- What you have to do -
Report the number of lines in the entries below that include the word "Seats", and nothing else.

[Provided data Boundary: Start]

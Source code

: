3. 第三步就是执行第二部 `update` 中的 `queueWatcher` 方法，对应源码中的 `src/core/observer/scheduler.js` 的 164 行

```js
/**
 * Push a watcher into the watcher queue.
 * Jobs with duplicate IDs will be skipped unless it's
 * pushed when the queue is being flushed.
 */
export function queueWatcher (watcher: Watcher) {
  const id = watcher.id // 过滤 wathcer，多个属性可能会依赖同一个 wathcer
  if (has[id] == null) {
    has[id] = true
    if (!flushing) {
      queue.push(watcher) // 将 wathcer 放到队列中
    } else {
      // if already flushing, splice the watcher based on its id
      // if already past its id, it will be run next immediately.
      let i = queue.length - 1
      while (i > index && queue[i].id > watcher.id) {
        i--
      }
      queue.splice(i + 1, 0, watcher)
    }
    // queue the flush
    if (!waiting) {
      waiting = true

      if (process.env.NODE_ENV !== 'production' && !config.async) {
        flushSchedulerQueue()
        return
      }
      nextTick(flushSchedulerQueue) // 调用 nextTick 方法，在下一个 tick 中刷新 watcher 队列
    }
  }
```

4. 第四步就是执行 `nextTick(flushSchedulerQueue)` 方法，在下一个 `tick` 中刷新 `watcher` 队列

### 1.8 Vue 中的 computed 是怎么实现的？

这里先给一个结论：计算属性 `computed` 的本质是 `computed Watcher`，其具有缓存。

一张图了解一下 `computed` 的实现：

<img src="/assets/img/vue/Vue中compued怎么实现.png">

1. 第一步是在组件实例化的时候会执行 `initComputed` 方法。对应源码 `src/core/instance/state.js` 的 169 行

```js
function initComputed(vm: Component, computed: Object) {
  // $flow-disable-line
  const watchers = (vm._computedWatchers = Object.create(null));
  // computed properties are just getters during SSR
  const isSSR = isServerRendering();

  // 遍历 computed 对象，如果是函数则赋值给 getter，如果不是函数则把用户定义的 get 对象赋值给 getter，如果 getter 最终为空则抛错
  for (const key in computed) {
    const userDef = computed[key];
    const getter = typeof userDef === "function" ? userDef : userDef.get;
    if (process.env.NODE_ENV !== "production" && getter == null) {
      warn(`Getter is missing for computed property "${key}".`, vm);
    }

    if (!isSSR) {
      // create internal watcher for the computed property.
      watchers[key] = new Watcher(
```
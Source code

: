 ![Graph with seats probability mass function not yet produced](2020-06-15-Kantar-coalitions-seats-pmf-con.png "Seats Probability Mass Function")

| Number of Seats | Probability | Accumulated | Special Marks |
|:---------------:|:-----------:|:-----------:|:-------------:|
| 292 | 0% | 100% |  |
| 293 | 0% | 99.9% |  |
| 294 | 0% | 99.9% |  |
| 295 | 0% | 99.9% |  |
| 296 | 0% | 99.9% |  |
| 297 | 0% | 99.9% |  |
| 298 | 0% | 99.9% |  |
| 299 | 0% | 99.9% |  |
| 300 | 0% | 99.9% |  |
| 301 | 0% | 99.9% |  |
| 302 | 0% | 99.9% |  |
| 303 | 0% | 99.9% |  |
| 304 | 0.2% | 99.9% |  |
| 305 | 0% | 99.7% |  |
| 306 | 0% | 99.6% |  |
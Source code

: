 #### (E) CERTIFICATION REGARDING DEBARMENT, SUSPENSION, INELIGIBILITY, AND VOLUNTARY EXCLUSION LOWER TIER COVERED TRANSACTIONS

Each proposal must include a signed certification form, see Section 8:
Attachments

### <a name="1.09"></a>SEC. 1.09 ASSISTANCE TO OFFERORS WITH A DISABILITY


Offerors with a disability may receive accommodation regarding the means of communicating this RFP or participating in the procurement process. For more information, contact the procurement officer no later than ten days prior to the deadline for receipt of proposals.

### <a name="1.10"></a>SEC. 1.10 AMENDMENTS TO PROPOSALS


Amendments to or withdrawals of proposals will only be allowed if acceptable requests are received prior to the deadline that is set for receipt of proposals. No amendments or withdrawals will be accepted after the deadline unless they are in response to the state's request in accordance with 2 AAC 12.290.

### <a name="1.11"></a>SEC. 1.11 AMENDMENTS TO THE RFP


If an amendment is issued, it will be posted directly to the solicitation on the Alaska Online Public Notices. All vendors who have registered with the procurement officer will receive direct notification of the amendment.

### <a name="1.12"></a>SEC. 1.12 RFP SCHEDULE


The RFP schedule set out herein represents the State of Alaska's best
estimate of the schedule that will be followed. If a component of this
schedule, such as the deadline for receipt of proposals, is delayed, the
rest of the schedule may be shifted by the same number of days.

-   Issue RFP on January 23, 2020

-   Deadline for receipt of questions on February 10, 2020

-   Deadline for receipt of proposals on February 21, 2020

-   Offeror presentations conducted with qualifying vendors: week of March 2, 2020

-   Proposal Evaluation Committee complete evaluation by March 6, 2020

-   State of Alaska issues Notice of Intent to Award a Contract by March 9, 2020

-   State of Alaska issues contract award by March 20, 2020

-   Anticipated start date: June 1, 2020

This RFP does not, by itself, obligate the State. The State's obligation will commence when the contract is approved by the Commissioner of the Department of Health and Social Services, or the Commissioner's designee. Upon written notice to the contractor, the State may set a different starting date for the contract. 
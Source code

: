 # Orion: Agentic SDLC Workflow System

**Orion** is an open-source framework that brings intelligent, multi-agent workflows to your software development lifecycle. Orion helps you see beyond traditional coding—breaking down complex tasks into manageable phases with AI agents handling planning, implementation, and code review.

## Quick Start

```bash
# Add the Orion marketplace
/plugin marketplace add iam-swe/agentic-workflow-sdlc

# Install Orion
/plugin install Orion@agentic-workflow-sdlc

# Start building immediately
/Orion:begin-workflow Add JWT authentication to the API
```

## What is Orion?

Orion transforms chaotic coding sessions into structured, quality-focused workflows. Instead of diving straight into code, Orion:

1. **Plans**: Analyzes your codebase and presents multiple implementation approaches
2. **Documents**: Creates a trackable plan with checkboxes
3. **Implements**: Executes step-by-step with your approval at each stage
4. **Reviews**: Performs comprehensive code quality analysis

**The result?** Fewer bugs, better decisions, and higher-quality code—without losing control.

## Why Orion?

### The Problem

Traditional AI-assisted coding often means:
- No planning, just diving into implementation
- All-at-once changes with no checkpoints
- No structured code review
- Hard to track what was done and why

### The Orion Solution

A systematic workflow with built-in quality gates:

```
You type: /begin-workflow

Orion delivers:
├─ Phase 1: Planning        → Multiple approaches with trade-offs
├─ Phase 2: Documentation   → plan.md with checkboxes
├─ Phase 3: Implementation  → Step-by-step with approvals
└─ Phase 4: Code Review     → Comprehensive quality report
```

[Provided data Boundary: End]

- Task output -
2